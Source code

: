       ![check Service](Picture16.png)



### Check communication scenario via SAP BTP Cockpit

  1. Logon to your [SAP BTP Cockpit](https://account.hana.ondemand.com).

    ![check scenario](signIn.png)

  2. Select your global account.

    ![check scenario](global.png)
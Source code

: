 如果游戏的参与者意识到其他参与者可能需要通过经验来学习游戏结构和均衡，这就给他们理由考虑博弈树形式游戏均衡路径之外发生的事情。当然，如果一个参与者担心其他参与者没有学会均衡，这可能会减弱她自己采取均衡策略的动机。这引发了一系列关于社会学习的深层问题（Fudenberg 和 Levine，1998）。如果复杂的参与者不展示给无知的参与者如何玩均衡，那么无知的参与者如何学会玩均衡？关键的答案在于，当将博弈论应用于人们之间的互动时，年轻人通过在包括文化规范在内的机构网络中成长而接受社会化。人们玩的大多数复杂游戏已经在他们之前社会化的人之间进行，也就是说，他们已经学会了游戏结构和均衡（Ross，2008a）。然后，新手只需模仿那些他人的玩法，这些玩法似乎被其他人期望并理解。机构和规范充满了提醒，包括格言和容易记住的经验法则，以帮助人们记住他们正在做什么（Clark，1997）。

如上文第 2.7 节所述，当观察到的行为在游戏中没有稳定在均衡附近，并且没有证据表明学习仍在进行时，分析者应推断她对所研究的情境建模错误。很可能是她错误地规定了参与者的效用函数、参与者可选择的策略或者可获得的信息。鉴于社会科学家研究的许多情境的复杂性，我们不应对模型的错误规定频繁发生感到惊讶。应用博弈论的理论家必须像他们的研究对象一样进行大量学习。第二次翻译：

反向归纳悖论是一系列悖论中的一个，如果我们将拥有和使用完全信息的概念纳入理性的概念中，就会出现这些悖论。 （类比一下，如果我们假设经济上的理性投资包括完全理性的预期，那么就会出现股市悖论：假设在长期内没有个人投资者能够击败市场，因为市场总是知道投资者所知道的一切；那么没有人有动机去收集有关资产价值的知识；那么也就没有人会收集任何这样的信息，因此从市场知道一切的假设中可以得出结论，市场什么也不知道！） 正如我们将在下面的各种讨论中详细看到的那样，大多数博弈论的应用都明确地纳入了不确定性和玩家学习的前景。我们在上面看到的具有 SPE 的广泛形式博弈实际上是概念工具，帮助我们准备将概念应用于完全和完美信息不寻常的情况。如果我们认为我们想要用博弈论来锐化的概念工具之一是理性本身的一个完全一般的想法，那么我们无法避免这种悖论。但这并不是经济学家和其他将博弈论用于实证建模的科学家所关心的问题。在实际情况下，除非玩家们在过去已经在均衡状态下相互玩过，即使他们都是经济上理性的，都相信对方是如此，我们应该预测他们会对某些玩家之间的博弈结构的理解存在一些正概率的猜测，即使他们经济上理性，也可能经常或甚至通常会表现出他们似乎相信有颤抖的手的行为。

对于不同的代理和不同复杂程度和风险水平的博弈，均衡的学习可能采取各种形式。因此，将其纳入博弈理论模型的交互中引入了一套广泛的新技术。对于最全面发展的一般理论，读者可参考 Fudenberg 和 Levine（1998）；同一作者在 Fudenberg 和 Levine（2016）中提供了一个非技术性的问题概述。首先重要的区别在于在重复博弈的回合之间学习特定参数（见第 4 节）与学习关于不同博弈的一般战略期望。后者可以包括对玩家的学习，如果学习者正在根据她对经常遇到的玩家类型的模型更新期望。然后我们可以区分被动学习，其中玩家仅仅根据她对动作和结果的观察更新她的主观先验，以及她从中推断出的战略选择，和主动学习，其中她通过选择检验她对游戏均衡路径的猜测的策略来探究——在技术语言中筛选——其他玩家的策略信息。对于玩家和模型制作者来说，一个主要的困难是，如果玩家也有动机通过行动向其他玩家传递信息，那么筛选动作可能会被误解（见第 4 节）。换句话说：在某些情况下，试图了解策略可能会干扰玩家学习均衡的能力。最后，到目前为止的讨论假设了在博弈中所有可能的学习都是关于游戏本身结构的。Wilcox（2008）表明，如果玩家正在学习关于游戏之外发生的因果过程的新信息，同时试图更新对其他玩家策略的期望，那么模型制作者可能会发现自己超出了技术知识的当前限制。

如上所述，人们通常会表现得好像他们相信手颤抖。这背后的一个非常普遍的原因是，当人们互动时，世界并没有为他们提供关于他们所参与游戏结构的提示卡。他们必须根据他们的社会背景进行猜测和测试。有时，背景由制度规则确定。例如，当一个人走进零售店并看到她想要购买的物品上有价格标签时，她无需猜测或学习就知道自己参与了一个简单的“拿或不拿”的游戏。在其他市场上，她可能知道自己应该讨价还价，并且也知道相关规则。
──────────
» Your instructions
All the entries above must be repeated exactly as they were given.

» Solved exercise
Source code

:       ![check Service](Picture16.png)



### Check communication scenario via SAP BTP Cockpit

  1. Logon to your [SAP BTP Cockpit](https://account.hana.ondemand.com).

    ![check scenario](signIn.png)

  2. Select your global account.

    ![check scenario](global.png)
Source code

: 如果游戏的参与者意识到其他参与者可能需要通过经验来学习游戏结构和均衡，这就给他们理由考虑博弈树形式游戏均衡路径之外发生的事情。当然，如果一个参与者担心其他参与者没有学会均衡，这可能会减弱她自己采取均衡策略的动机。这引发了一系列关于社会学习的深层问题（Fudenberg 和 Levine，1998）。如果复杂的参与者不展示给无知的参与者如何玩均衡，那么无知的参与者如何学会玩均衡？关键的答案在于，当将博弈论应用于人们之间的互动时，年轻人通过在包括文化规范在内的机构网络中成长而接受社会化。人们玩的大多数复杂游戏已经在他们之前社会化的人之间进行，也就是说，他们已经学会了游戏结构和均衡（Ross，2008a）。然后，新手只需模仿那些他人的玩法，这些玩法似乎被其他人期望并理解。机构和规范充满了提醒，包括格言和容易记住的经验法则，以帮助人们记住他们正在做什么（Clark，1997）。

如上文第 2.7 节所述，当观察到的行为在游戏中没有稳定在均衡附近，并且没有证据表明学习仍在进行时，分析者应推断她对所研究的情境建模错误。很可能是她错误地规定了参与者的效用函数、参与者可选择的策略或者可获得的信息。鉴于社会科学家研究的许多情境的复杂性，我们不应对模型的错误规定频繁发生感到惊讶。应用博弈论的理论家必须像他们的研究对象一样进行大量学习。第二次翻译：

反向归纳悖论是一系列悖论中的一个，如果我们将拥有和使用完全信息的概念纳入理性的概念中，就会出现这些悖论。 （类比一下，如果我们假设经济上的理性投资包括完全理性的预期，那么就会出现股市悖论：假设在长期内没有个人投资者能够击败市场，因为市场总是知道投资者所知道的一切；那么没有人有动机去收集有关资产价值的知识；那么也就没有人会收集任何这样的信息，因此从市场知道一切的假设中可以得出结论，市场什么也不知道！） 正如我们将在下面的各种讨论中详细看到的那样，大多数博弈论的应用都明确地纳入了不确定性和玩家学习的前景。我们在上面看到的具有 SPE 的广泛形式博弈实际上是概念工具，帮助我们准备将概念应用于完全和完美信息不寻常的情况。如果我们认为我们想要用博弈论来锐化的概念工具之一是理性本身的一个完全一般的想法，那么我们无法避免这种悖论。但这并不是经济学家和其他将博弈论用于实证建模的科学家所关心的问题。在实际情况下，除非玩家们在过去已经在均衡状态下相互玩过，即使他们都是经济上理性的，都相信对方是如此，我们应该预测他们会对某些玩家之间的博弈结构的理解存在一些正概率的猜测，即使他们经济上理性，也可能经常或甚至通常会表现出他们似乎相信有颤抖的手的行为。

对于不同的代理和不同复杂程度和风险水平的博弈，均衡的学习可能采取各种形式。因此，将其纳入博弈理论模型的交互中引入了一套广泛的新技术。对于最全面发展的一般理论，读者可参考 Fudenberg 和 Levine（1998）；同一作者在 Fudenberg 和 Levine（2016）中提供了一个非技术性的问题概述。首先重要的区别在于在重复博弈的回合之间学习特定参数（见第 4 节）与学习关于不同博弈的一般战略期望。后者可以包括对玩家的学习，如果学习者正在根据她对经常遇到的玩家类型的模型更新期望。然后我们可以区分被动学习，其中玩家仅仅根据她对动作和结果的观察更新她的主观先验，以及她从中推断出的战略选择，和主动学习，其中她通过选择检验她对游戏均衡路径的猜测的策略来探究——在技术语言中筛选——其他玩家的策略信息。对于玩家和模型制作者来说，一个主要的困难是，如果玩家也有动机通过行动向其他玩家传递信息，那么筛选动作可能会被误解（见第 4 节）。换句话说：在某些情况下，试图了解策略可能会干扰玩家学习均衡的能力。最后，到目前为止的讨论假设了在博弈中所有可能的学习都是关于游戏本身结构的。Wilcox（2008）表明，如果玩家正在学习关于游戏之外发生的因果过程的新信息，同时试图更新对其他玩家策略的期望，那么模型制作者可能会发现自己超出了技术知识的当前限制。

如上所述，人们通常会表现得好像他们相信手颤抖。这背后的一个非常普遍的原因是，当人们互动时，世界并没有为他们提供关于他们所参与游戏结构的提示卡。他们必须根据他们的社会背景进行猜测和测试。有时，背景由制度规则确定。例如，当一个人走进零售店并看到她想要购买的物品上有价格标签时，她无需猜测或学习就知道自己参与了一个简单的“拿或不拿”的游戏。在其他市场上，她可能知道自己应该讨价还价，并且也知道相关规则。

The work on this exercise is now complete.